### WHAT YOU ARE ASKED TO DO
Only the lines running from the line with "Additionally, gtkwave software" to the end of the records below belong in the answer, each copied exactly.

[SOURCE DATA — start]

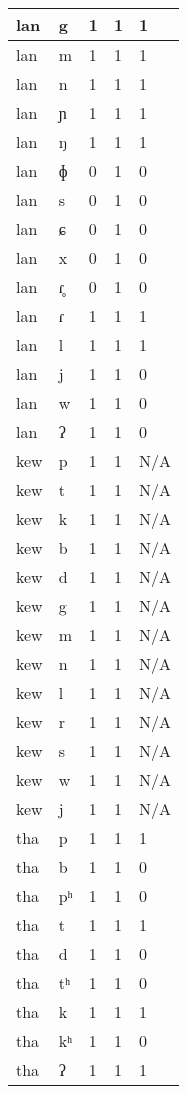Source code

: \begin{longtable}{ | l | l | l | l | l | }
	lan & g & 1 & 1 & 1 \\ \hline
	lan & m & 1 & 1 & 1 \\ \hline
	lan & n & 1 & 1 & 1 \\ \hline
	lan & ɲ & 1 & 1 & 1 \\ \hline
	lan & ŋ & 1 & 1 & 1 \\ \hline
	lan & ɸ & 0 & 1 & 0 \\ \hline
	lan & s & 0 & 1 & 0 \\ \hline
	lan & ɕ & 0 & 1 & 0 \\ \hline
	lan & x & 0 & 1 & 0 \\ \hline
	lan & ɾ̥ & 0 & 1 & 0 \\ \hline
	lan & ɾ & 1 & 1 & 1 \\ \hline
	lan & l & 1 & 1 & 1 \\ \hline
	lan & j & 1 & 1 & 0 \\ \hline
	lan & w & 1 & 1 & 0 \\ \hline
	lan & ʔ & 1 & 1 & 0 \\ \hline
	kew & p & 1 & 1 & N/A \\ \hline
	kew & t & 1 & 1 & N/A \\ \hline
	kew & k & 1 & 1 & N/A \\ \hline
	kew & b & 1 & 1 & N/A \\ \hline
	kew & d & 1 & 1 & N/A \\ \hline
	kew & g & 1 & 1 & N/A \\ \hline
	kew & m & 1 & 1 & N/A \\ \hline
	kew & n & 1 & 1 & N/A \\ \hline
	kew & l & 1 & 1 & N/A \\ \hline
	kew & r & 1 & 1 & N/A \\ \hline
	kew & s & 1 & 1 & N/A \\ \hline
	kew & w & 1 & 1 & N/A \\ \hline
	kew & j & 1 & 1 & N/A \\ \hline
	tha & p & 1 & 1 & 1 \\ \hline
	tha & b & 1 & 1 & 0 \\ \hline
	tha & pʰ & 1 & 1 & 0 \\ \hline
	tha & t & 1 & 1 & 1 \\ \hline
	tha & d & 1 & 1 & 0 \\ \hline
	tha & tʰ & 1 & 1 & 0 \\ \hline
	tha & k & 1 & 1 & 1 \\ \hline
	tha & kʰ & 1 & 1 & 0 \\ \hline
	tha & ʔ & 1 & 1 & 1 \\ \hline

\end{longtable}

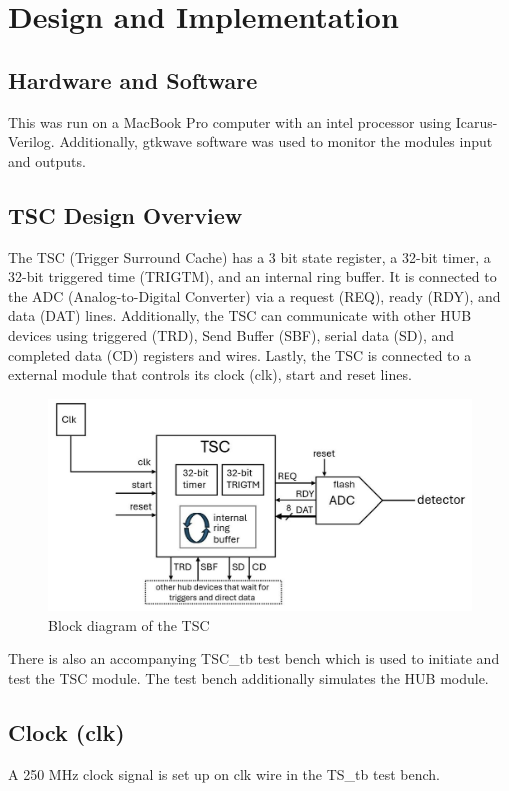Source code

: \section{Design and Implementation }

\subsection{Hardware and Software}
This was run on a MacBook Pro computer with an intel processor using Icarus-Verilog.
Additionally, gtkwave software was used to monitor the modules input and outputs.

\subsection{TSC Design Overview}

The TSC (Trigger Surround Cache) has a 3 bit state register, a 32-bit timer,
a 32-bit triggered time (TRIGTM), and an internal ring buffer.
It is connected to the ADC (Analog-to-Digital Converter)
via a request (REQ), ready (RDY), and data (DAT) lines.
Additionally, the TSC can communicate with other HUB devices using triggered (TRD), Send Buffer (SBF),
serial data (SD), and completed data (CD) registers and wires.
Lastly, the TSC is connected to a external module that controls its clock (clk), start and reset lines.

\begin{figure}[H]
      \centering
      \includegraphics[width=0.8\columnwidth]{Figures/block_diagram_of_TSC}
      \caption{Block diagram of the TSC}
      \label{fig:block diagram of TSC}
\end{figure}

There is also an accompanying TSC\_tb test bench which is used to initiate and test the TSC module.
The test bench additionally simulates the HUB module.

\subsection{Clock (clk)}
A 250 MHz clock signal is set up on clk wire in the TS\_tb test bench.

[SOURCE DATA — finish]

### EXERCISE SOLUTION
Additionally, gtkwave software was used to monitor the modules input and outputs.

\subsection{TSC Design Overview}

The TSC (Trigger Surround Cache) has a 3 bit state register, a 32-bit timer,
a 32-bit triggered time (TRIGTM), and an internal ring buffer.
It is connected to the ADC (Analog-to-Digital Converter)
via a request (REQ), ready (RDY), and data (DAT) lines.
Additionally, the TSC can communicate with other HUB devices using triggered (TRD), Send Buffer (SBF),
serial data (SD), and completed data (CD) registers and wires.
Lastly, the TSC is connected to a external module that controls its clock (clk), start and reset lines.

\begin{figure}[H]
      \centering
      \includegraphics[width=0.8\columnwidth]{Figures/block_diagram_of_TSC}
      \caption{Block diagram of the TSC}
      \label{fig:block diagram of TSC}
\end{figure}

There is also an accompanying TSC\_tb test bench which is used to initiate and test the TSC module.
The test bench additionally simulates the HUB module.

\subsection{Clock (clk)}
A 250 MHz clock signal is set up on clk wire in the TS\_tb test bench.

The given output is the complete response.